The RaceTeam service will help Lime Brokerage measure its latency at the network level: how quickly it sends customer order to different execution venues and receives confirmations that the orders have been executed. The service will also help Lime determine how quickly it receives market data from trading venues
Coupled with the client’s measurement of just how quickly the trade message migrates through its systems, the trader can use the results from RaceTeam to understand what it needs to do to reduce latency on its part. It also allows traders to maximize their trading strategies. Such an analysis is of particular interest to high frequency traders.

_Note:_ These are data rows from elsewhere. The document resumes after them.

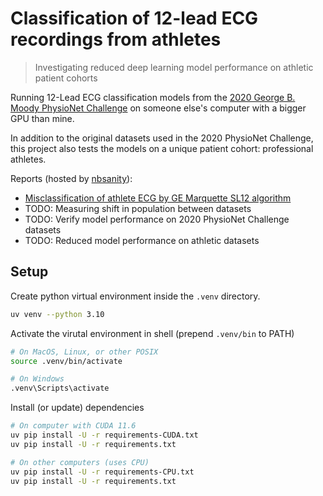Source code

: # Classification of 12-lead ECG recordings from athletes

> Investigating reduced deep learning model performance on athletic patient 
cohorts

Running 12-Lead ECG classification models from the [2020 George B. Moody 
PhysioNet Challenge](https://moody-challenge.physionet.org/2020/results/) on 
someone else's computer with a bigger GPU than mine.

In addition to the original datasets used in the 2020 PhysioNet Challenge, this 
project also tests the models on a unique patient cohort: professional 
athletes. 

Reports (hosted by [nbsanity](https://www.answer.ai/posts/2024-12-13-nbsanity.html)):
- [Misclassification of athlete ECG by GE Marquette SL12 algorithm](https://nbsanity.com/ShaunKyle/PhysioNetChallenge2020/blob/main/nbs/Marquette-SL12-misclassification.ipynb)
- TODO: Measuring shift in population between datasets
- TODO: Verify model performance on 2020 PhysioNet Challenge datasets
- TODO: Reduced model performance on athletic datasets

## Setup

Create python virtual environment inside the `.venv` directory.

```sh
uv venv --python 3.10
```

Activate the virutal environment in shell (prepend `.venv/bin` to PATH)

```sh
# On MacOS, Linux, or other POSIX
source .venv/bin/activate

# On Windows
.venv\Scripts\activate
```

Install (or update) dependencies

```sh
# On computer with CUDA 11.6
uv pip install -U -r requirements-CUDA.txt
uv pip install -U -r requirements.txt

# On other computers (uses CPU)
uv pip install -U -r requirements-CPU.txt
uv pip install -U -r requirements.txt
```

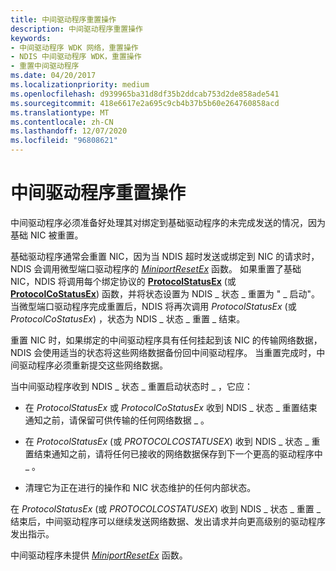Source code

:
 ```yaml
---
title: 中间驱动程序重置操作
description: 中间驱动程序重置操作
keywords:
- 中间驱动程序 WDK 网络，重置操作
- NDIS 中间驱动程序 WDK，重置操作
- 重置中间驱动程序
ms.date: 04/20/2017
ms.localizationpriority: medium
ms.openlocfilehash: d939965ba31d8df35b2ddcab753d2de858ade541
ms.sourcegitcommit: 418e6617e2a695c9cb4b37b5b60e264760858acd
ms.translationtype: MT
ms.contentlocale: zh-CN
ms.lasthandoff: 12/07/2020
ms.locfileid: "96808621"
---
```

# <a name="intermediate-driver-reset-operations"></a>中间驱动程序重置操作





中间驱动程序必须准备好处理其对绑定到基础驱动程序的未完成发送的情况，因为基础 NIC 被重置。

基础驱动程序通常会重置 NIC，因为当 NDIS 超时发送或绑定到 NIC 的请求时，NDIS 会调用微型端口驱动程序的 [*MiniportResetEx*](/windows-hardware/drivers/ddi/ndis/nc-ndis-miniport_reset) 函数。 如果重置了基础 NIC，NDIS 将调用每个绑定协议的 [**ProtocolStatusEx**](/windows-hardware/drivers/ddi/ndis/nc-ndis-protocol_status_ex) (或 [**ProtocolCoStatusEx**](/windows-hardware/drivers/ddi/ndis/nc-ndis-protocol_co_status_ex)) 函数，并将状态设置为 NDIS \_ 状态 \_ 重置为 " \_ 启动"。 当微型端口驱动程序完成重置后，NDIS 将再次调用 *ProtocolStatusEx* (或 *ProtocolCoStatusEx*) ，状态为 NDIS \_ 状态 \_ 重置 \_ 结束。

重置 NIC 时，如果绑定的中间驱动程序具有任何挂起到该 NIC 的传输网络数据，NDIS 会使用适当的状态将这些网络数据备份回中间驱动程序。 当重置完成时，中间驱动程序必须重新提交这些网络数据。

当中间驱动程序收到 NDIS \_ 状态 \_ 重置启动状态时 \_ ，它应：

-   在 *ProtocolStatusEx* 或 *ProtocolCoStatusEx* 收到 NDIS \_ 状态 \_ 重置结束通知之前，请保留可供传输的任何网络数据 \_ 。

-   在 *ProtocolStatusEx* (或 *PROTOCOLCOSTATUSEX*) 收到 NDIS \_ 状态 \_ 重置结束通知之前，请将任何已接收的网络数据保存到下一个更高的驱动程序中 \_ 。

-   清理它为正在进行的操作和 NIC 状态维护的任何内部状态。

在 *ProtocolStatusEx* (或 *PROTOCOLCOSTATUSEX*) 收到 NDIS \_ 状态 \_ 重置 \_ 结束后，中间驱动程序可以继续发送网络数据、发出请求并向更高级别的驱动程序发出指示。

中间驱动程序未提供 [*MiniportResetEx*](/windows-hardware/drivers/ddi/ndis/nc-ndis-miniport_reset) 函数。

 

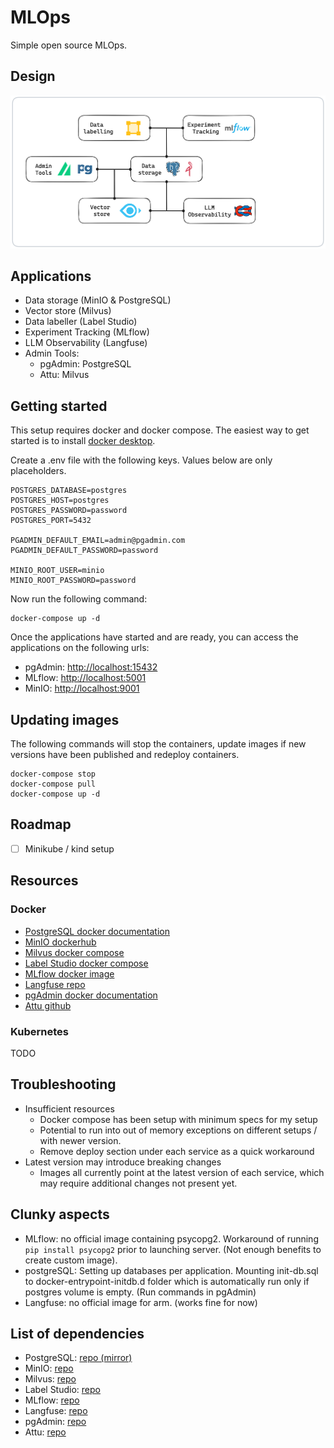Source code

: # MLOps
Simple open source MLOps.

## Design
![Alt text](assets/mlops.png)

## Applications
- Data storage (MinIO & PostgreSQL)
- Vector store (Milvus)
- Data labeller (Label Studio)
- Experiment Tracking (MLflow)
- LLM Observability (Langfuse)
- Admin Tools:
    - pgAdmin: PostgreSQL
    - Attu: Milvus

## Getting started
This setup requires docker and docker compose. The easiest way to get started is to install [docker desktop](https://docs.docker.com/desktop/install/mac-install/).

Create a .env file with the following keys. Values below are only placeholders.
```
POSTGRES_DATABASE=postgres
POSTGRES_HOST=postgres
POSTGRES_PASSWORD=password
POSTGRES_PORT=5432

PGADMIN_DEFAULT_EMAIL=admin@pgadmin.com
PGADMIN_DEFAULT_PASSWORD=password

MINIO_ROOT_USER=minio
MINIO_ROOT_PASSWORD=password
```

Now run the following command:
```
docker-compose up -d
```

Once the applications have started and are ready, you can access the applications on the following urls:
- pgAdmin: [http://localhost:15432](http://localhost:15432)
- MLflow: [http://localhost:5001](http://localhost:5001)
- MinIO: [http://localhost:9001](http://localhost:9001)

## Updating images
The following commands will stop the containers, update images if new versions have been published and redeploy containers.
```
docker-compose stop
docker-compose pull
docker-compose up -d
```

## Roadmap
- [ ] Minikube / kind setup

## Resources
### Docker
- [PostgreSQL docker documentation](https://hub.docker.com/_/postgres/)
- [MinIO dockerhub](https://hub.docker.com/r/minio/minio/#!)
- [Milvus docker compose](https://milvus.io/docs/install_standalone-docker-compose.md)
- [Label Studio docker compose](https://labelstud.io/tutorials/segment_anything_model#Using-Docker-Compose-recommended)
- [MLflow docker image](https://github.com/mlflow/mlflow/pkgs/container/mlflow)
- [Langfuse repo](https://github.com/langfuse/langfuse)
- [pgAdmin docker documentation](https://www.pgadmin.org/docs/pgadmin4/8.8/container_deployment.html)
- [Attu github](https://github.com/zilliztech/attu)
### Kubernetes
TODO

## Troubleshooting
- Insufficient resources
    - Docker compose has been setup with minimum specs for my setup
    - Potential to run into out of memory exceptions on different setups / with newer version.
    - Remove deploy section under each service as a quick workaround
- Latest version may introduce breaking changes
    - Images all currently point at the latest version of each service, which may require additional changes not present yet.

## Clunky aspects
- MLflow: no official image containing psycopg2. Workaround of running `pip install psycopg2` prior to launching server. (Not enough benefits to create custom image).
- postgreSQL: Setting up databases per application. Mounting init-db.sql to docker-entrypoint-initdb.d folder which is automatically run only if postgres volume is empty. (Run commands in pgAdmin)
- Langfuse: no official image for arm. (works fine for now)

## List of dependencies
- PostgreSQL: [repo (mirror)](https://github.com/postgres/postgres)
- MinIO: [repo](https://github.com/minio/minio)
- Milvus: [repo](https://github.com/milvus-io/milvus)
- Label Studio: [repo](https://github.com/HumanSignal/label-studio)
- MLflow: [repo](https://github.com/mlflow/mlflow)
- Langfuse: [repo](https://github.com/zilliztech/attu)
- pgAdmin: [repo](https://github.com/pgadmin-org/pgadmin4)
- Attu: [repo](https://github.com/zilliztech/attu)
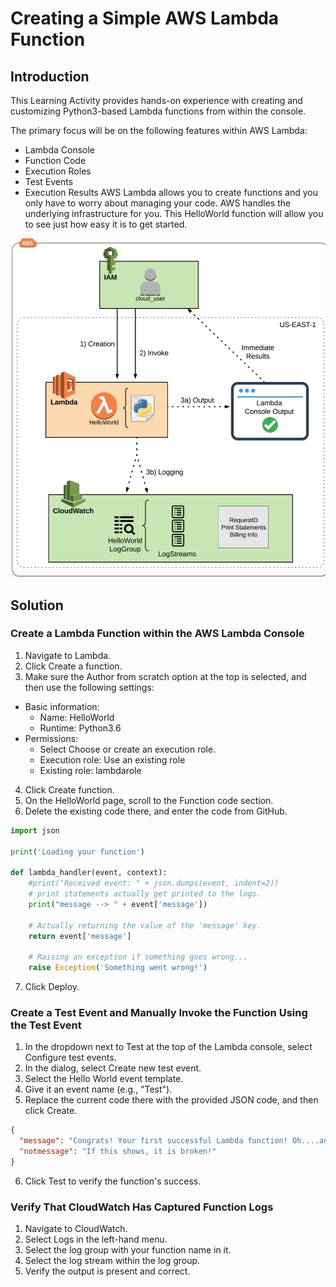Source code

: # Creating a Simple AWS Lambda Function
## Introduction
This Learning Activity provides hands-on experience with creating and customizing Python3-based Lambda functions from within the console.

The primary focus will be on the following features within AWS Lambda:
* Lambda Console
* Function Code
* Execution Roles
* Test Events
* Execution Results
AWS Lambda allows you to create functions and you only have to worry about managing your code. AWS handles the underlying infrastructure for you.
This HelloWorld function will allow you to see just how easy it is to get started.

![img](./img/lab-diagram.jpg)

## Solution
### Create a Lambda Function within the AWS Lambda Console
1. Navigate to Lambda.
2. Click Create a function.
3. Make sure the Author from scratch option at the top is selected, and then use the following settings:
* Basic information:
    * Name: HelloWorld
    * Runtime: Python3.6
* Permissions:
    * Select Choose or create an execution role.
    * Execution role: Use an existing role
    * Existing role: lambdarole
4. Click Create function.
5. On the HelloWorld page, scroll to the Function code section.
6. Delete the existing code there, and enter the code from GitHub.
```python
import json

print('Loading your function')

def lambda_handler(event, context):
    #print("Received event: " + json.dumps(event, indent=2))
    # print statements actually get printed to the logs.
    print("message --> " + event['message'])

    # Actually returning the value of the 'message' key.
    return event['message']

    # Raising an exception if something goes wrong...
    raise Exception('Something went wrong!')
```
7. Click Deploy.

### Create a Test Event and Manually Invoke the Function Using the Test Event
1. In the dropdown next to Test at the top of the Lambda console, select Configure test events.
2. In the dialog, select Create new test event.
3. Select the Hello World event template.
4. Give it an event name (e.g., "Test").
5. Replace the current code there with the provided JSON code, and then click Create.
```json
{
  "message": "Congrats! Your first successful Lambda function! Oh....and 'Hello World!' ",
  "notmessage": "If this shows, it is broken!"
}
```
6. Click Test to verify the function's success.

### Verify That CloudWatch Has Captured Function Logs
1. Navigate to CloudWatch.
2. Select Logs in the left-hand menu.
3. Select the log group with your function name in it.
4. Select the log stream within the log group.
5. Verify the output is present and correct.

“More and more buy-side firms realize that placing an order with a low latency broker requires complete latency transparency by the broker to facilitate predictable trading strategies,” says Shawn Melamed, founder and president of Correlix in New York.
John Jacobs, director of operations for Lime Brokerage, says that his firm was previously using an internal application to measure latency but it was cumbersome to reformat internal metrics into a consistent format. By contrast, the Correlix service will have the data readily available and easy to use for its customers.
The deal with Lime Brokerage marks the fifth brokerage firm to use the Correlix service. It is also used by Nasdaq OMX and Direct Edge.